When I tighten the spring up, it is aligned correctly in the tower so can’t move that and the perch studs.
This is very frustrating with how well everything went on the driver side. But I know when you mix different reproduction parts it can happen.
I believe I’m picturing your description correctly - be patient if I’m way off! If it’s this, I had a rough time getting the studs of the spring perch into the upper arm. I finally used an open end wrench to rotate the flat on the ends of the pivot - right inside the threads of the studs you are trying to get to engage the control arm holes. It was then still a cuss-worthy time to start the nuts, but tightening things drew everything together. Of course, I got everything as close as I could with pry bar and 66 year old muscle first.
Yes that is correct. I bolted on the upper control arm, attached the compressor to the perch where the bottom of the shock goes, put my spring on over that and fed it up in the shock tower, attached the the rest of the compressor to the top and start cranking. This compressor is probably different than the ones that allow you to compress it laying on the floor and then put it in. So as it compresses up the perch goes up too. Then you can just lift up the control arm to marry the studs from the perch.

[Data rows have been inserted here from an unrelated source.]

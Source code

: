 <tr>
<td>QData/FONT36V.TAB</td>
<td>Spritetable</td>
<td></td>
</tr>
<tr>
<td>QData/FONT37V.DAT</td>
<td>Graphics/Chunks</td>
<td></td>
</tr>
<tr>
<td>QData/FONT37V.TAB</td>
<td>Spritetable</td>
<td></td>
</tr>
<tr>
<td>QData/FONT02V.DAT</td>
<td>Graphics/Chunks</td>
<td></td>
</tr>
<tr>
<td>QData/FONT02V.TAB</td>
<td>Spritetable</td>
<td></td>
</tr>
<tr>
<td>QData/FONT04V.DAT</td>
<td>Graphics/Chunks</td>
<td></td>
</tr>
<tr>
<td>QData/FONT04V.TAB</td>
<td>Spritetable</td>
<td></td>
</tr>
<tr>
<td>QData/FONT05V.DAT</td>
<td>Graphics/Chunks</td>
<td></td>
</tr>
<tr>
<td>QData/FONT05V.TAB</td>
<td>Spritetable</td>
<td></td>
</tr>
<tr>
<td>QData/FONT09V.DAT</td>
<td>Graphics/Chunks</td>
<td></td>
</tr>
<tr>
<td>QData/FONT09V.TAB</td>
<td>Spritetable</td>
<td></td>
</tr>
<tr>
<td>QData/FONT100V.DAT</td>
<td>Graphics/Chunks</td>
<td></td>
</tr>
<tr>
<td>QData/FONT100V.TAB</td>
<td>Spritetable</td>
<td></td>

Then stick on the nuts and let out the spring tension.
My issue is those studs on the perch are ending up offset a little from the holes in the arm I need them to go in. Since the spring is compressed, I can’t really shove it over enough to get the studs lined up.
Hope that makes sense. I am following a video from WCCC.
I used the spring compressor from WCCC as well. I had to do pretty much the same thing using a BFS (Big F@#%ing Screwdriver) to turn the spring perch enough that I could line up the fasteners. You might need a third or fourth hand to make it a bit easier. Good luck.
Interesting, I’ve never seen that style of spring compressor before.
Did you compress the spring enough that there’s NO tension on the upper arm? If not, crank down on the compressor a bit more. This should give you the wiggle you need to get the perch bolts aligned. Someone else recommended removing the upper spring shield. That’s a good idea.
If need be, loosen the control arm bolts to the shock tower to allow the arm to wiggle side to side a bit. Once the perch bolts are installed, tighten everything to spec BEFORE releasing tension on the spring compressor.
I would not mess around with the shaft bushing nuts - it’s easy to screw those up.
Make sure the end of the coil spring is up against the stop bracket on the perch. The coil end can wander while you are concentrating on the studs lining up. One of my perches stop brackets was bent out too far and needed to be bent inward. I would doubt your control arm is stud holes are misaligned. Be careful!
I’ve done it several times with the WCCC style spring compressor and always had to muscle the spring perch bolt line up. Care in setting it straight initially, playing with the spring compression and arm rotation help. The last time I left the upper arm bolts to the body a bit loose until I got the perch bolts started.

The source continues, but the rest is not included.